Media exaggerating on gross financing needs: Govt
Staff ReportSunday - December 31, 2017
According to detail, finance ministry spokesman continued, such media reports misinterpret external account data and are entirely misleading.
First, Pakistan continues to maintain a healthy level of foreign exchange reserves despite pressures.
Second, the gross financing need for the year 2018 is not as high as reported in the media.
As per international standards, a country’s gross financing need is an aggregate of current account deficit plus debt servicing of the year.
Based on this internationally recognised accounting standard, Pakistan’s gross financing need for 2017-18 is estimated at $17 to $18 billion (5 to 5.3 percent of gross domestic product (GDP)).
This gross financing need represents current account deficit, medium long term amortisation and stock of short term external debt.
It is to be noted that in FY 2016-17 Pakistan’s gross financing need was 17.107 billion that is 5.6 percent of GDP of that year.
As such the external gross financing need this year will be less than the last year in terms of percentage of GDP.
Furthermore, it is clarified that arrangements are in place to meet the gross external financing need of the country.
These arrangements include government official inflows from multilateral and bilateral sources, Sukuk / Euro bonds, privatisation proceeds, foreign direct investments (FDIs), private capital inflows and commercial financing, if necessary.
After accounting for these arrangements, the net financing gap that the country faces this year is estimated to be in the range of two to $2.5 billion.
Data for the first five months of the current financial year reveals a rebounding external sector of the economy.
After remaining in negative territory successively for several years, exports have shown 12 percent growth in the first five months of incumbent year.
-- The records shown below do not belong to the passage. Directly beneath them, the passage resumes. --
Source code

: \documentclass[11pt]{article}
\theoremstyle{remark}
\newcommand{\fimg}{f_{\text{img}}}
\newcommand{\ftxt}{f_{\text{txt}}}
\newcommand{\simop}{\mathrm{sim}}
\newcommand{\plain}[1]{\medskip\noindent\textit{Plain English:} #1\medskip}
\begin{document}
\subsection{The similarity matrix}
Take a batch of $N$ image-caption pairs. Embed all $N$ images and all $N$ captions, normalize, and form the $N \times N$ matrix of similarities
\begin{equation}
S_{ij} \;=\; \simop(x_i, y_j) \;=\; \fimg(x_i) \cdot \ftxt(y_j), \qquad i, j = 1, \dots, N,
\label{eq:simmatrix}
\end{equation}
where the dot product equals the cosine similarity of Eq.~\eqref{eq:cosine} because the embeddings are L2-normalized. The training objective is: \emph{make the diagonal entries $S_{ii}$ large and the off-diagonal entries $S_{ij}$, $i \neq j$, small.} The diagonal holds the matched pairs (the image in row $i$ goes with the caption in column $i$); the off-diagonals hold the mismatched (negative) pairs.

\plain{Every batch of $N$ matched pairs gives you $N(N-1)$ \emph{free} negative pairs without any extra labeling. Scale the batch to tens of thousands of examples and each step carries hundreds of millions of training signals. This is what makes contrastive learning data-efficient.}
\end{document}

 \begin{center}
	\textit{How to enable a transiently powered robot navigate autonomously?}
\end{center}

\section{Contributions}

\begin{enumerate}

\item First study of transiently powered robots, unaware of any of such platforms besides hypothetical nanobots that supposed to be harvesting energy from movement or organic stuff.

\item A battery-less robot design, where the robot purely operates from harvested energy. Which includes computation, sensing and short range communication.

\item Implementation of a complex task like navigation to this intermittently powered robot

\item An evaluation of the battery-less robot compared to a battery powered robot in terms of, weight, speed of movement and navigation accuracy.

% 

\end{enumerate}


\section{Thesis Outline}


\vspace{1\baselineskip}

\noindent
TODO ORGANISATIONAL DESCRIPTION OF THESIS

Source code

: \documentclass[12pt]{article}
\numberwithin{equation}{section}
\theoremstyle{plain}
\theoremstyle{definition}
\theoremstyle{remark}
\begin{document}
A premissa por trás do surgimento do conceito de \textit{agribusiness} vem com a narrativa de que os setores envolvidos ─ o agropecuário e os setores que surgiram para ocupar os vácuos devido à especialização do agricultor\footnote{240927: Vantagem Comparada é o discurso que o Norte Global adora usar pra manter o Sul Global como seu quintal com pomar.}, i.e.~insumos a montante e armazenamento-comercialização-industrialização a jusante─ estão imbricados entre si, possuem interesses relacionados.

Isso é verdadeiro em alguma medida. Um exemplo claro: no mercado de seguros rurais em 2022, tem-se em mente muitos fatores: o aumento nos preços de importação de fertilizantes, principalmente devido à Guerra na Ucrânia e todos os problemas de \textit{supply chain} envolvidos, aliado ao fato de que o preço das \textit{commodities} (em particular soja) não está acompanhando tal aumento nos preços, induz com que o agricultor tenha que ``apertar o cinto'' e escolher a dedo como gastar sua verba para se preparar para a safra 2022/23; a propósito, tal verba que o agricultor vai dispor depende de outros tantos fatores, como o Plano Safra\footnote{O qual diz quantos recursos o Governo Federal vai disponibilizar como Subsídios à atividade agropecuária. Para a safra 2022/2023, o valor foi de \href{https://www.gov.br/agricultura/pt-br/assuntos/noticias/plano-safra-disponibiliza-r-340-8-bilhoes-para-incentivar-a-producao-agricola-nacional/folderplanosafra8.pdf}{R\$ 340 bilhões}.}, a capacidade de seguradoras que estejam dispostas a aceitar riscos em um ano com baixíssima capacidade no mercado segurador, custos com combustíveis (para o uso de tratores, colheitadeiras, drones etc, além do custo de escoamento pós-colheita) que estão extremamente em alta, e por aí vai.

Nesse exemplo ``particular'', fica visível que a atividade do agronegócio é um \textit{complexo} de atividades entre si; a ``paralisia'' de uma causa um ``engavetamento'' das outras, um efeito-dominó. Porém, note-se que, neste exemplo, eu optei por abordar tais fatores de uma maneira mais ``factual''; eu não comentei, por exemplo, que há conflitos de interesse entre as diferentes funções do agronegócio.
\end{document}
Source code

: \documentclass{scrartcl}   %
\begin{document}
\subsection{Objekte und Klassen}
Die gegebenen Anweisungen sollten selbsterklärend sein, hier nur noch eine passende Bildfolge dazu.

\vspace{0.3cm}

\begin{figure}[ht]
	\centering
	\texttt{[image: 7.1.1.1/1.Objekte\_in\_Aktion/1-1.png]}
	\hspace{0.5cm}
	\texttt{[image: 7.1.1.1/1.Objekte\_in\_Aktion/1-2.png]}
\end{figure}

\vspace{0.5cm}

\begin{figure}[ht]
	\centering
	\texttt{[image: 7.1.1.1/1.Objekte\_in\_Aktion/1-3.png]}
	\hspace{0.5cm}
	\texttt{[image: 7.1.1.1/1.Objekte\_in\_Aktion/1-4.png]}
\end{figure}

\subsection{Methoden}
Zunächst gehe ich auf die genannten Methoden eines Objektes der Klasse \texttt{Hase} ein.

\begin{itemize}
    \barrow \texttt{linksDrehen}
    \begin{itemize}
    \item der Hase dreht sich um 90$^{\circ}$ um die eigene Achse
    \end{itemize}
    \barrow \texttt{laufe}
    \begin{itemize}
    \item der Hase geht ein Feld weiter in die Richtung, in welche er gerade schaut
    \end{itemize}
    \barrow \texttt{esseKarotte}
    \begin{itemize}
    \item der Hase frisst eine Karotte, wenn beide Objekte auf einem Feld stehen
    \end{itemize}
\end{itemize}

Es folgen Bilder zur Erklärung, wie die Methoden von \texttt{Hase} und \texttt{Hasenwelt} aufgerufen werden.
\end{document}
Remittances have now returned to growth zone after remaining negative last year. FDI registered a phenomenal growth of 57 percent in first five months of incumbent year.
More importantly, imports are showing visible deceleration on month-on-month basis.
With these multifaceted positive-trends further strengthening in the second half of the current financial year, Pakistan will be able to make up for the external gross financing comfortably while maintaining the foreign exchange reserves at a healthy level.
Therefore, any speculation with respect to foreign-exchange reserves and the sustainability of external account should best be avoided, he concluded.